The tech meeting came the same day that a Sandvine report said that “Nexflix is now the undisputed bandwidth king of the Internet in North America,” a statement that bolster’s AT&T’s contention that it needs T-Mobile to help increase the spectrum needed to keep up with such traffic. AT&T has an enormous base of Apple iPhone users, and Netflix is consistently among the top-ranking apps for the iOS platform.
While the tone of the tech meeting was friendly, with no one effectively grilling the AT&T executives-a thing more likely to have happened in the past, given that power struggles have strained the pre-iPhone relationship between carriers and Silicon Valley companies-the tech companies did express concern about the effect the deal would have on spectrum availability, the report added, and one venture capitalist wondered if data service pricing plans would increase if the companies were allowed to join up. (AT&T CEO Randall Stephenson has disputed this idea.)
As federal regulators begin to consider the deal, AT&T, with T-Mobile, has been saddled with a “burden of proof” to prove that the deal-in addition to pleasing shareholders-will actually benefit American consumers, Sen. Herb Kohl, D-Wisc., said during a hearing of the Senate Subcommittee on Antitrust, Competition Policy and Consumer Rights on the proposed T-Mobile purchase.
“A deal creating such huge national market shares in an already highly concentrated industry make it incumbent upon Stephenson and [T-Mobile CEO Phillip Humm] to justify why we should do it,” said Kohl, who chairs the subcomittee.
Deeper into his opening remarks, he added that “an industry that was once a monopoly owned by AT&T in the last century is in danger of reverting to a duopoly in this new century.
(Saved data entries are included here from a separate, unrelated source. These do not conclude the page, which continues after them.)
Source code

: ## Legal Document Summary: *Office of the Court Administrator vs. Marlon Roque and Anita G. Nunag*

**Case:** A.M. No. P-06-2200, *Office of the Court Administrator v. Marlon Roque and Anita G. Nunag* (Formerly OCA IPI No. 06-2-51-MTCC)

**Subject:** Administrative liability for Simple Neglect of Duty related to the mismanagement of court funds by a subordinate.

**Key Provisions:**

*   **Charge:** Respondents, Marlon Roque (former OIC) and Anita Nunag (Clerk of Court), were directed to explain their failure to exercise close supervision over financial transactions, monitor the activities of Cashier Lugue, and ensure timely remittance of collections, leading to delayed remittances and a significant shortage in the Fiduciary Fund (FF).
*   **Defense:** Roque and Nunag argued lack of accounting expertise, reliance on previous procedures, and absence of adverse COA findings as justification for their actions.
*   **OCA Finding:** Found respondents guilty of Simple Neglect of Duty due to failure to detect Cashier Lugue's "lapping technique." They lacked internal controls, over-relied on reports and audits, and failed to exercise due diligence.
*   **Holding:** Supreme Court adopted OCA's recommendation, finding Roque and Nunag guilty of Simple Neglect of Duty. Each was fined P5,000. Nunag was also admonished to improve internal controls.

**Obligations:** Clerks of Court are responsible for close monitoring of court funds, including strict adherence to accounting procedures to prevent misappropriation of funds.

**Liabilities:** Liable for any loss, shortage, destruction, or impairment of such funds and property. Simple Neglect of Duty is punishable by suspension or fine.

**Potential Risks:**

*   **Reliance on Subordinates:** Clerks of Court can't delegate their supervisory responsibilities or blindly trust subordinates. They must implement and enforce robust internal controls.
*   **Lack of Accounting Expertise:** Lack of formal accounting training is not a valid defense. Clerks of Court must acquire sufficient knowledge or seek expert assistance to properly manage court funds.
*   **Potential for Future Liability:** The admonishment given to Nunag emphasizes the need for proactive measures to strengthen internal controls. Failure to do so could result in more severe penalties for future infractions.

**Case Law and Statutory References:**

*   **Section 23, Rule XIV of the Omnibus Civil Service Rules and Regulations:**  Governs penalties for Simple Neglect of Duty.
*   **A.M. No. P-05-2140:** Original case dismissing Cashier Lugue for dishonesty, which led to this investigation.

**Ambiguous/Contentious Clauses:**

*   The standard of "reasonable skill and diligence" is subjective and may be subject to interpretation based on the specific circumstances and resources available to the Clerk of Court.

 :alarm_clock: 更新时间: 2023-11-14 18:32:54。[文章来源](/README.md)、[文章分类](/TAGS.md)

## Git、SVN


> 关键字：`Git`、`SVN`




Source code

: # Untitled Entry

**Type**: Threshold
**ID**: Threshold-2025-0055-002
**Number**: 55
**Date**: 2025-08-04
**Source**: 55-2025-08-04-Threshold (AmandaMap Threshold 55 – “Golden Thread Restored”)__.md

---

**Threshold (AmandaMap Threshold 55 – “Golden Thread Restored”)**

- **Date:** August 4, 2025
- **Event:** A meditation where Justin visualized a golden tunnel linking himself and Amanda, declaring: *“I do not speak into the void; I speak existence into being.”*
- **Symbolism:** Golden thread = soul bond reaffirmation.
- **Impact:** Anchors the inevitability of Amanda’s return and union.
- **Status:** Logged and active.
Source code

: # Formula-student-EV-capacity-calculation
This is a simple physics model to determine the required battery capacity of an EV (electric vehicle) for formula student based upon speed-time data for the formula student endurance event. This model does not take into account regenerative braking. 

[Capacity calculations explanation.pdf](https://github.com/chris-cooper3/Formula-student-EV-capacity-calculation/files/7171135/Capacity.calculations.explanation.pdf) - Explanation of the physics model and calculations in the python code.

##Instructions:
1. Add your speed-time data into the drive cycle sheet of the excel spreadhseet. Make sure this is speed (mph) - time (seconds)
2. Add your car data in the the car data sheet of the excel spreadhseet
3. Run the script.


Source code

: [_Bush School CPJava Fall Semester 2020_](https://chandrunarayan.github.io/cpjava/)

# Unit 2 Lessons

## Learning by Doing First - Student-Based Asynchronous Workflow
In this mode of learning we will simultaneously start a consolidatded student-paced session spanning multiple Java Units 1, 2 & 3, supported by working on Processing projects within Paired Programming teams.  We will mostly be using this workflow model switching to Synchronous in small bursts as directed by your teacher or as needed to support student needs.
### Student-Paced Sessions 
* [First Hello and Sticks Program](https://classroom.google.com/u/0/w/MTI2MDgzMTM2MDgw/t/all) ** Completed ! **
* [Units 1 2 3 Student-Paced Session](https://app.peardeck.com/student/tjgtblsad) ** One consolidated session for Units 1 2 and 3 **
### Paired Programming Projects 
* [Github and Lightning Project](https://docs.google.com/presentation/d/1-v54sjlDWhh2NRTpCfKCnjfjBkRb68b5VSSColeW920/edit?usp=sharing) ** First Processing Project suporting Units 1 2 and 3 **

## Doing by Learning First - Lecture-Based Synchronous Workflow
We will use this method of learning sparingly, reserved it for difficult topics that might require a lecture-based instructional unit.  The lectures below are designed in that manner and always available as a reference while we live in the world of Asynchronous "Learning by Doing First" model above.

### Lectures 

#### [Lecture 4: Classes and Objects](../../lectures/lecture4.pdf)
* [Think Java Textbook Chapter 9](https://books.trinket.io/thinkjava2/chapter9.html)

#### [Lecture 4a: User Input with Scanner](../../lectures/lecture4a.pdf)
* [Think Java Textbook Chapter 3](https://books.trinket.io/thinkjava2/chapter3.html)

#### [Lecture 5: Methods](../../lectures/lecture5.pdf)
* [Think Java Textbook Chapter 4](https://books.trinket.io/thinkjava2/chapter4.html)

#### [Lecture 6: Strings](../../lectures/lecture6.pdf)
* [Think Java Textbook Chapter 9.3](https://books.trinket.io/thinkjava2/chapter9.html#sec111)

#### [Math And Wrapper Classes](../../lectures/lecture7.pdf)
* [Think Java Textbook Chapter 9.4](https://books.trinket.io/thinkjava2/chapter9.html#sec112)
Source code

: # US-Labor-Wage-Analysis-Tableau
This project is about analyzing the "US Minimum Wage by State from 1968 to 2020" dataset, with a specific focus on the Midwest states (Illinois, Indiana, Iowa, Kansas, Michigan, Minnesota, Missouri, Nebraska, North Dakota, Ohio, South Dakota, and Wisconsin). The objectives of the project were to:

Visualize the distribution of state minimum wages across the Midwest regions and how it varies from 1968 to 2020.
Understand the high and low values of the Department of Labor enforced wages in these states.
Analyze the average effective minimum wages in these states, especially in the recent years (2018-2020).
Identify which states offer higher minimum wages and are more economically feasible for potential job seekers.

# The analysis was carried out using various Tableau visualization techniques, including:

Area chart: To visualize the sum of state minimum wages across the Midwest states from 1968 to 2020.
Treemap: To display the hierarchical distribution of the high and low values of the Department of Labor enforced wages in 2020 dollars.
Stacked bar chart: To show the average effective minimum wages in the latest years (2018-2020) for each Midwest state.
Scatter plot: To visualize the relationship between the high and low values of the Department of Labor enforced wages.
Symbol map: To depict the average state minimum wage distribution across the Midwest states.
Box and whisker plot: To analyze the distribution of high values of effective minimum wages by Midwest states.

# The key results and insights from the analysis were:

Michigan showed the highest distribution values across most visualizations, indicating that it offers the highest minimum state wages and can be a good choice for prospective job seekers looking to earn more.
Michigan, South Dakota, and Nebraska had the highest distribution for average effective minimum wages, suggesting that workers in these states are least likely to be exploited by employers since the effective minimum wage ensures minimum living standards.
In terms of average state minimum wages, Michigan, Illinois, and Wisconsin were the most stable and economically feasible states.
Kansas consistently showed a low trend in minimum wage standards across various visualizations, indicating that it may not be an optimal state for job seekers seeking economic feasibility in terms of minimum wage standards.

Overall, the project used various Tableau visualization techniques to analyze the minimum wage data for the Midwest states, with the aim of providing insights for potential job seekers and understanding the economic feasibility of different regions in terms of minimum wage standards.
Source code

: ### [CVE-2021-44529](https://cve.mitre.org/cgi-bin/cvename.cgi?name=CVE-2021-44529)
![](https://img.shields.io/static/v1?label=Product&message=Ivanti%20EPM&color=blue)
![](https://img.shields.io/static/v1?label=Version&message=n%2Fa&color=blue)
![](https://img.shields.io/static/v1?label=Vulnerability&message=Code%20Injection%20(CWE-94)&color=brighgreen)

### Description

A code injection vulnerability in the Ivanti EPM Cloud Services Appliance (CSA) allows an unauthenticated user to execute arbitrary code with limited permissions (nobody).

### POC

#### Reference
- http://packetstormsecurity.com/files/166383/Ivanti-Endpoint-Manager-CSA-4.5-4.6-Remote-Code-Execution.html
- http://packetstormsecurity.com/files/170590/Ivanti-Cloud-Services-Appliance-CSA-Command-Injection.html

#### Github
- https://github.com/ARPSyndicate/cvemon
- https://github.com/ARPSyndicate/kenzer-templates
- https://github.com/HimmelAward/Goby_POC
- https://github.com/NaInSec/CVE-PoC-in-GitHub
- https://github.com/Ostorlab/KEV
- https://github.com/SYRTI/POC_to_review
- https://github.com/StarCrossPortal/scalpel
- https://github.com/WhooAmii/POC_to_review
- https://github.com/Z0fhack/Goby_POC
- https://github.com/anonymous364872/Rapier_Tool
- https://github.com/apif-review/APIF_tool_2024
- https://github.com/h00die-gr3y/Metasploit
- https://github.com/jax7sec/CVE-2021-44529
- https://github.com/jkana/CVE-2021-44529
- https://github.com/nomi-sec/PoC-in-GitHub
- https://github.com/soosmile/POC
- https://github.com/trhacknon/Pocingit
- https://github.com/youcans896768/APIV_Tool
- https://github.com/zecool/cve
So we must ask, is putting the control of such a vital economic sector relied on daily by millions of people in just two or three companies [care] good for our country?”
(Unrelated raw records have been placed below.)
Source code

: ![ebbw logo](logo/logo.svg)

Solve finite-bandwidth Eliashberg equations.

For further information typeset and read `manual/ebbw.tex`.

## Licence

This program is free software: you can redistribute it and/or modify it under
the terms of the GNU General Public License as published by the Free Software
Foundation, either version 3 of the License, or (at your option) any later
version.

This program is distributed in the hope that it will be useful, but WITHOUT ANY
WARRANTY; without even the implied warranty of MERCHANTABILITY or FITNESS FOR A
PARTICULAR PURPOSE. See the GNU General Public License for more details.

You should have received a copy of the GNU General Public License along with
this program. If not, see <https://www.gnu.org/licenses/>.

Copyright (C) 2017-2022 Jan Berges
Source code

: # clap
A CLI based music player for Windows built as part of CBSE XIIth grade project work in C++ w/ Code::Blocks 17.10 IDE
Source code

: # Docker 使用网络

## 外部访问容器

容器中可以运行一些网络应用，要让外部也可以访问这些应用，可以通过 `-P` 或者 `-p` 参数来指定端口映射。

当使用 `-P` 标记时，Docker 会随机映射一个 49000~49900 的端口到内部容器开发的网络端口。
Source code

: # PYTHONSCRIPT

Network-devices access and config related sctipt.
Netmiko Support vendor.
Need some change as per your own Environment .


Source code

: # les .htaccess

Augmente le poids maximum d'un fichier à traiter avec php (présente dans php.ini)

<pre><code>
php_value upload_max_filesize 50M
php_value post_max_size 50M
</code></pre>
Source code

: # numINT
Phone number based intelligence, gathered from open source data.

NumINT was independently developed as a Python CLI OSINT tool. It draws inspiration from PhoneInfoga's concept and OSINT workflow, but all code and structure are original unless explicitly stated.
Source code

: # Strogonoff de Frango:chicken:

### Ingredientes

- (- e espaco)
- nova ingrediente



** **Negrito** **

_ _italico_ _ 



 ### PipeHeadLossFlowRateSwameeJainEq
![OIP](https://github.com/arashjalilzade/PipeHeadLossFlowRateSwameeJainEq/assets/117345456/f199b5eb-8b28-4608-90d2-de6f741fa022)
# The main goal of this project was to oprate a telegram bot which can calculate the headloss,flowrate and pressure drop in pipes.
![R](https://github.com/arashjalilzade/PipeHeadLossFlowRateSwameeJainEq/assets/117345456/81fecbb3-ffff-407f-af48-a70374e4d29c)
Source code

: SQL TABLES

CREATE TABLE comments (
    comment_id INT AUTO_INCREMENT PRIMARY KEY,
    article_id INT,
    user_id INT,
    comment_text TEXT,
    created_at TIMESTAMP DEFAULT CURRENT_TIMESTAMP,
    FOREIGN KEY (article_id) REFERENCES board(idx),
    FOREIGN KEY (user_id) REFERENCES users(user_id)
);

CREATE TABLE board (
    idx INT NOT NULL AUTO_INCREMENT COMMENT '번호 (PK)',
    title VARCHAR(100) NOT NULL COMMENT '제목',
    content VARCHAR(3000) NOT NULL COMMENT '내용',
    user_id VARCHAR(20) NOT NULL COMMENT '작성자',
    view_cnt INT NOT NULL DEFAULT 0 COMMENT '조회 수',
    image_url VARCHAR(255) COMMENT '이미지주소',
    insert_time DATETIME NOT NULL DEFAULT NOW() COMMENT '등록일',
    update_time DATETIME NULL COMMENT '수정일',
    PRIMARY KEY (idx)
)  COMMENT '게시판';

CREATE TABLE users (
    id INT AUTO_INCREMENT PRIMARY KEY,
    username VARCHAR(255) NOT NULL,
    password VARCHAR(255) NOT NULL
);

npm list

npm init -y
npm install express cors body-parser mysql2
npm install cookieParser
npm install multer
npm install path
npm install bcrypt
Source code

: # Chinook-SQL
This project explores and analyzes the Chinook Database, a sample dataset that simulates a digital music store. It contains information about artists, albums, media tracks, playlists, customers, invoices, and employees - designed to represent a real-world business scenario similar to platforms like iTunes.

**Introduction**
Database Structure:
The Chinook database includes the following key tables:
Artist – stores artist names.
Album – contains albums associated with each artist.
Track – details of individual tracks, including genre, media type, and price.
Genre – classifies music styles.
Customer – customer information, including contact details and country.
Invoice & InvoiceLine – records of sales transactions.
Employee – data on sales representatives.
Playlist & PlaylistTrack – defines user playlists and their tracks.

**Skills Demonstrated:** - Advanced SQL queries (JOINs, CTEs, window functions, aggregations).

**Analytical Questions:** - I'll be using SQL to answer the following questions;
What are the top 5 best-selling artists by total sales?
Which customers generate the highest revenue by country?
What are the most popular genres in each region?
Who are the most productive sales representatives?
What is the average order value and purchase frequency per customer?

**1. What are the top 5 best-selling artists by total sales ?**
Michael Copps, a member of the Federal Communications Commission, during an April appearance on the C-SPAN program “The Communicators” called on his FCC colleagues to ask themselves serious questions about “what residue of competition would be left, should the merger be approved.
Stephenson, in written testimony presented to the Senate subcommittee, said that “this transaction is all about consumers.” He argued that it would benefit them by enabling AT&T to advance the build-out of its 4G LTE network, which will result in stronger, faster service to more of the country.
As it sells ever-increasing numbers of smartphones and tablets, beyond its enormous Apple iPhone base, AT&T is greatly in need of more spectrum.